Of course, crocs aren’t the only crazy animals in this area. Walking along Cairns, one sees trees packed with giant, screeching bats the size of seagulls and thousands of chattering, cheeky rainbow lorikeets. And then there’s the crazy, yet awesome cassowary. But more on this later.
On days three and four we would be off exploring the Great Barrier Reef. Overall, the reef was amazing for its sheer size. You could see waves breaking over it well into the horizon. Below, are seemingly endless walls of coral taking a jagged path far beyond what many a tank of compressed air can allow.
We would take a total of seven dives. Of these a few stand out:
On our third dive something seemed off. I must have forget to wash my mask. It seemed as soon as I hit the bottom, it filled with fog. I took it off, gave it a wipe, but it still didn’t really work and I could only see through a small corner. Sara, meanwhile, was having trouble with hers filling with water. Eventually we fixed things up underwater and went upon our way. We followed the coral to an open sand clearing. There, laying flat in the white sand was a huge cowtail stingray. I know they say things are bigger underwater, but we both agree he was about two metres wide and nearly three metres from head to tail.
Instantly, I thought of poor Aussie hero Steve Irwin who was randomly killed by such a fish. I hoped the ray would swim away so I could see it soar through the water, but instead, it just sat there and stared us down, turning to face us as we cautiously swam away. Stingray 1, divers 0.
As we puttered away with our tail between our legs, we came across a reef shark hanging out in the sand. We then followed the coral wall a little further and came back across a strong current. Just before we headed to surface, a large, bright green maori wrasse just appeared alongside, gave us a dirty look and disappeared.
After that dive we had a big, hearty dinner of chicken. The leftover bones were then thrown in the water where they were gobbled up by a dozen or so reef sharks who were now very much awake and circling the bottom of the ship.
I must admit, night dives kind of terrify me. It’s dark, you don’t really know where you are and there are random creatures swimming about. Watching the sharks hovering around below, I was a tad nervous.
But in we jumped. And it was dark, darker than previous night dives we had done before. The visibility in front of my flashlight was less than five metres. Sara and I went down maybe 12 metres and we both agreed in scattered hand signals that we would soon be disoriented. In our flashlight beams, sharks would swim past and disappear in the murky, black deep.
So with zero viz, we gave up and returned to the surface.
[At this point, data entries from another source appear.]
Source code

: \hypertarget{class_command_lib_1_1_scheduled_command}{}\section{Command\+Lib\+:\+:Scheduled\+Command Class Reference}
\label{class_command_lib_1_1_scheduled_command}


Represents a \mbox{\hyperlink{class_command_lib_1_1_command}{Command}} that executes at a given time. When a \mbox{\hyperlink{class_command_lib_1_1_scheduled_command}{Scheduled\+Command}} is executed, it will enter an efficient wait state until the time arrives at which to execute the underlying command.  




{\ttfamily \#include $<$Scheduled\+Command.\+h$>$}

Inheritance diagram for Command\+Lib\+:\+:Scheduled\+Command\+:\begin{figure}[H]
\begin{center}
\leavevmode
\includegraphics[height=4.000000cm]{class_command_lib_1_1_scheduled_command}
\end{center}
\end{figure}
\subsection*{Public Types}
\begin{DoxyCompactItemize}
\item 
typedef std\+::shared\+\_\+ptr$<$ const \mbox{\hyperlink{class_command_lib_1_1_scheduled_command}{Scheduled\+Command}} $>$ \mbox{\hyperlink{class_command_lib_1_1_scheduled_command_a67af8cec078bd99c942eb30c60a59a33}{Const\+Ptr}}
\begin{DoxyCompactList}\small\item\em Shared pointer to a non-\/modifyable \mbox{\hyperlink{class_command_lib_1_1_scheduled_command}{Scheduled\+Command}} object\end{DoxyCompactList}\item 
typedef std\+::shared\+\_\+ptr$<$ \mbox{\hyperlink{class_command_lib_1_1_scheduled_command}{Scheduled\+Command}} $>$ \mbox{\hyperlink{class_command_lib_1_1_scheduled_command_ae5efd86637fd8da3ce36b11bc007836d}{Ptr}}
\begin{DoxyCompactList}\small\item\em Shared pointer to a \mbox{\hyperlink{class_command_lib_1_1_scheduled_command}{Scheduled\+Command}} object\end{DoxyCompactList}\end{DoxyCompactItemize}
Sara got on the boat and I briefly stood on the ladder and watched the sharks under the water. I had my fins up on the boat and I stood there rather mesmerized as these fish circled round. They didn’t seem big enough to be threatening, but the section of my brain reserved for panic kicked in. “My toes are almost the same size as the chicken. Get out of the water!” And displaying the courage of a startled fish, I quickly scuttled back into the boat.
The next day we returned to a vastly different dive site in that the sharks were asleep and we could actually tell where we were vis-a-vis the boat. It was around six in the morning and such a relaxing way to start the day. The visibility was great and we pleasantly toured the coral walls. It was quiet, peaceful, beautiful and blue.
A perfect escape from a cold winter day.